Sangat mungkin ketika bertemu guru atau karyawan sekolah, ia ditanya mengenai keperluannya. Misalnya, tentang buku anaknya yang ketinggalan, alasan buku ketinggalan, kalau malam si anak  belajar atau tidak, dan keperluan untuk sekolah sudah disiapkan si anak sejak malam atau tidak.
Jawaban yang diberikan dapat saja membuat dirinya (harus) menanggung malu karena kecerobohan anak, ketidaksiapan anak, atau kekurangdisiplinan anak, misalnya.
Tapi, ternyata, ia lebih memilih menghadapi risiko itu. Ia lebih mengutamakan kepentingan anaknya daripada kepentingannya sendiri. Dari tak membawa buku, akhirnya  anaknya menjadi membawa buku. Yang, tentu saja buku tersebut sangat dibutuhkan anaknya untuk menunjang proses pembelajaran.
Tindakan orangtua salah satu siswa saya tersebut, diakui atau tidak, memiliki makna yang (sangat) besar bagi anaknya. Ia tak hanya memberi rasa bahagia, nyaman, aman, dan sejahtera bagi anak. Tapi, juga memberi  ruang tumbuh bagi kompetensi anak.

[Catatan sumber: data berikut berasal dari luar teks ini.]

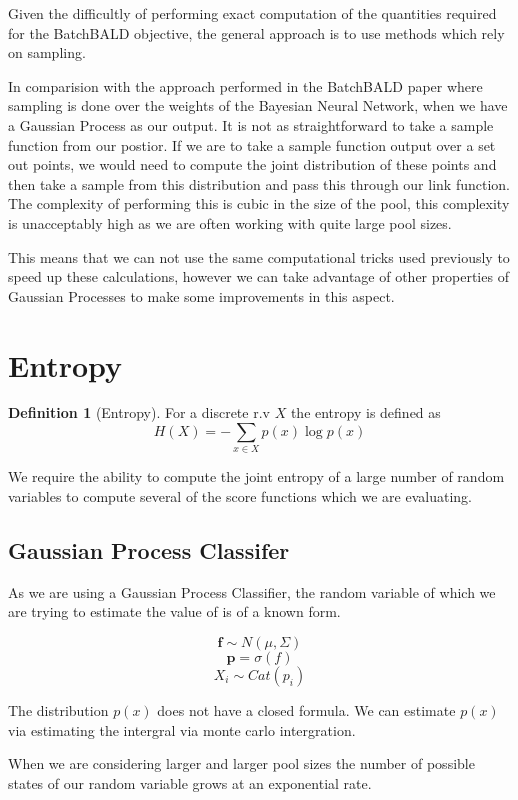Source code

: \documentclass[12pt, a4paper]{report}
\theoremstyle{definition}
\newtheorem{definition}{Definition}[section]
\begin{document}
Given the difficultly of performing exact computation of the quantities required for the BatchBALD objective, the general approach is to use methods which rely on sampling.

In comparision with the approach performed in the BatchBALD paper where sampling is done over the weights of the Bayesian Neural Network, when we have a Gaussian Process as our output. It is not as straightforward to take a sample function from our postior. If we are to take a sample function output over a set out points, we would need to compute the joint distribution of these points and then take a sample from this distribution and pass this through our link function.
The complexity of performing this is cubic in the size of the pool, this complexity is unacceptably high as we are often working with quite large pool sizes.

This means that we can not use the same computational tricks used previously to speed up these calculations, however we can take advantage of other properties of Gaussian Processes to make some improvements in this aspect.


\section{Entropy}
\label{sec:Entropy}

\begin{definition}[Entropy]
    For a discrete r.v $X$ the entropy is defined as $$H(X) = - \sum_{x \in X} p(x) \log p(x) $$
\end{definition}


We require the ability to compute the joint entropy of a large number of random variables to compute several of the score functions which we are evaluating.

\subsection{Gaussian Process Classifer}
As we are using a Gaussian Process Classifier, the random variable of which we are trying to estimate the value of is of a known form.


$$ \mathbf{f} \sim N(\mu, \Sigma) $$
$$ \mathbf{p} =  \sigma \left(f \right) $$
$$ X_i \sim Cat(p_i) $$

The distribution $p(x)$ does not have a closed formula. We can estimate $p(x)$ via estimating the intergral via monte carlo intergration.

When we are considering larger and larger pool sizes the number of possible states of our random variable grows at an exponential rate.
\end{document}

Pada titik ini sebetulnya orangtua memenangkan anaknya. Sebab, sekalipun tindakan orangtua tersebut seolah sederhana, tapi memiliki efek yang besar bagi pertumbuhan dan perkembangan anaknya, baik secara psikologis, akademis, maupun sosiologis.
Karena, anak yang menghadapi problem telah mendapatkan tindakan yang tepat dari orangtua. Intinya, orangtua mengorbankan diri demi anak. Yaitu, ia harus melawan rasa tak nyaman, melawan egoisme (diri), melawan ketakutan, melawan kelelahan, dan melawan hal-hal lain yang sejenis.

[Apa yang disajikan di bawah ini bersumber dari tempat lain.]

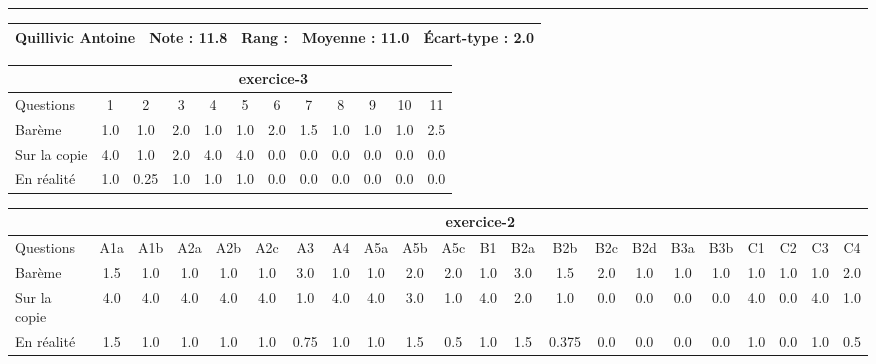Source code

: \documentclass[a4paper, landscape, 10pt]{article}
\begin{document}
  \vspace{0.3cm}
  \hrule
  \vspace{0.3cm}

  \begin{minipage}{\textwidth}
    { \bf
    \begin{tabular}{|c|*{4}{c|}}
    \hline
      Quillivic Antoine & Note : 11.8 & Rang :  & Moyenne : 11.0 & \'Ecart-type : 2.0 \\
    \hline
    \end{tabular}
    }
    
      \begin{tabular}{|l|*{ 11 }{c|}}
        \hline
        & \multicolumn{ 11 }{c|}{ exercice-3 } \\
        \hline
        Questions & 1&2&3&4&5&6&7&8&9&10&11 \\
        \hline
        Barème & 1.0&1.0&2.0&1.0&1.0&2.0&1.5&1.0&1.0&1.0&2.5 \\
        \hline
        Sur la copie & 4.0&1.0&2.0&4.0&4.0&0.0&0.0&0.0&0.0&0.0&0.0 \\
        \hline
        En réalité & 1.0&0.25&1.0&1.0&1.0&0.0&0.0&0.0&0.0&0.0&0.0 \\
        \hline
      \end{tabular}
    
      \begin{tabular}{|l|*{ 21 }{c|}}
        \hline
        & \multicolumn{ 21 }{c|}{ exercice-2 } \\
        \hline
        Questions & A1a&A1b&A2a&A2b&A2c&A3&A4&A5a&A5b&A5c&B1&B2a&B2b&B2c&B2d&B3a&B3b&C1&C2&C3&C4 \\
        \hline
        Barème & 1.5&1.0&1.0&1.0&1.0&3.0&1.0&1.0&2.0&2.0&1.0&3.0&1.5&2.0&1.0&1.0&1.0&1.0&1.0&1.0&2.0 \\
        \hline
        Sur la copie & 4.0&4.0&4.0&4.0&4.0&1.0&4.0&4.0&3.0&1.0&4.0&2.0&1.0&0.0&0.0&0.0&0.0&4.0&0.0&4.0&1.0 \\
        \hline
        En réalité & 1.5&1.0&1.0&1.0&1.0&0.75&1.0&1.0&1.5&0.5&1.0&1.5&0.375&0.0&0.0&0.0&0.0&1.0&0.0&1.0&0.5 \\
        \hline
      \end{tabular}
    

\end{minipage}
\end{document}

Saya tak mengerti persis latar belakang pendidikan orangtua tersebut. Lulus sekolah dasar (SD), sekolah menengah pertama (SMP), sekolah menengah atas (SMA), atau perguruan tinggi (PT), saya tak mengetahuinya.
Tapi, tindakan yang diberikan bagi anaknya merupakan praktik edukasi yang memang seharusnya dilakukan oleh setiap orangtua yang anaknya sedang mengalami problem. Problem apa pun. Baik problem fisik, psikologis, akademis, maupun sosiologis.

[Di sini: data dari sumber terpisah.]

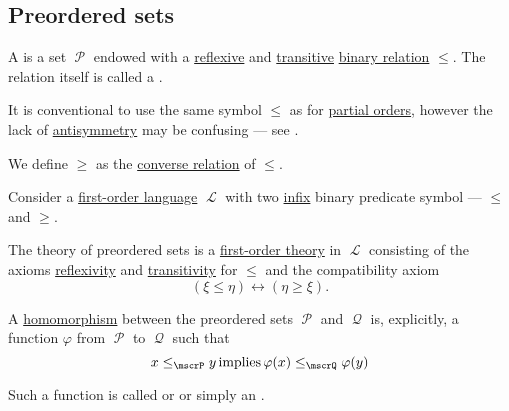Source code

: \subsection{Preordered sets}\label{subsec:preordered_sets}

\begin{definition}\label{def:preordered_set}
  A  is a set \( \mscrP \) endowed with a \hyperref[def:binary_relation/reflexive]{reflexive} and \hyperref[def:binary_relation/transitive]{transitive} \hyperref[def:binary_relation]{binary relation} \( \leq \). The relation itself is called a .

  It is conventional to use the same symbol \( \leq \) as for \hyperref[def:poset]{partial orders}, however the lack of \hyperref[def:binary_relation/antisymmetric]{antisymmetry} may be confusing --- see .

  We define \( \geq \) as the \hyperref[def:binary_relation/converse]{converse relation} of \( \leq \).

  \begin{thmenum}[series=def:preordered_set]
     Consider a \hyperref[def:first_order_language]{first-order language} \( \mscrL \) with two \hyperref[rem:first_order_formula_conventions/infix]{infix} binary predicate symbol --- \( \leq \) and \( \geq \).

    The theory of preordered sets is a \hyperref[def:first_order_theory]{first-order theory} in \( \mscrL \) consisting of the axioms \hyperref[def:binary_relation/reflexive]{reflexivity} and \hyperref[def:binary_relation/transitive]{transitivity} for \( \leq \) and the compatibility axiom
    \begin{equation}\label{eq:def:preordered_set/theory}
      (\xi \leq \eta) \leftrightarrow (\eta \geq \xi).
    \end{equation}

     A \hyperref[def:first_order_homomorphism]{homomorphism} between the preordered sets \( \mscrP \) and \( \mscrQ \) is, explicitly, a function \( \varphi \) from \( \mscrP \) to \( \mscrQ \) such that
    \begin{equation}\label{eq:def:preordered_set/homomorphism}
      x \leq_\mscrP y \T{implies} \varphi(x) \leq_\mscrQ \varphi(y)
    \end{equation}

    Such a function is called  or  or simply an .


\end{thmenum}
\end{definition}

Bahkan, terhadap anak yang tak mengalami problem saja, orangtua perlu menyediakan ruang diskusi bersama untuk meraih kemenangan yang optimal. Ingat, kemenangan anak adalah kemenangan orangtua juga.
Saya harus jujur, ini adalah autokritik. Tapi, sangat mungkin juga menjadi kritik bagi setiap orangtua, yang oleh Sang Khalik dititipi anak yang harus diberi ruang untuk meraih kemenangan. Jangan justru sebaliknya, menyediakan ruang kekalahan bagi anak!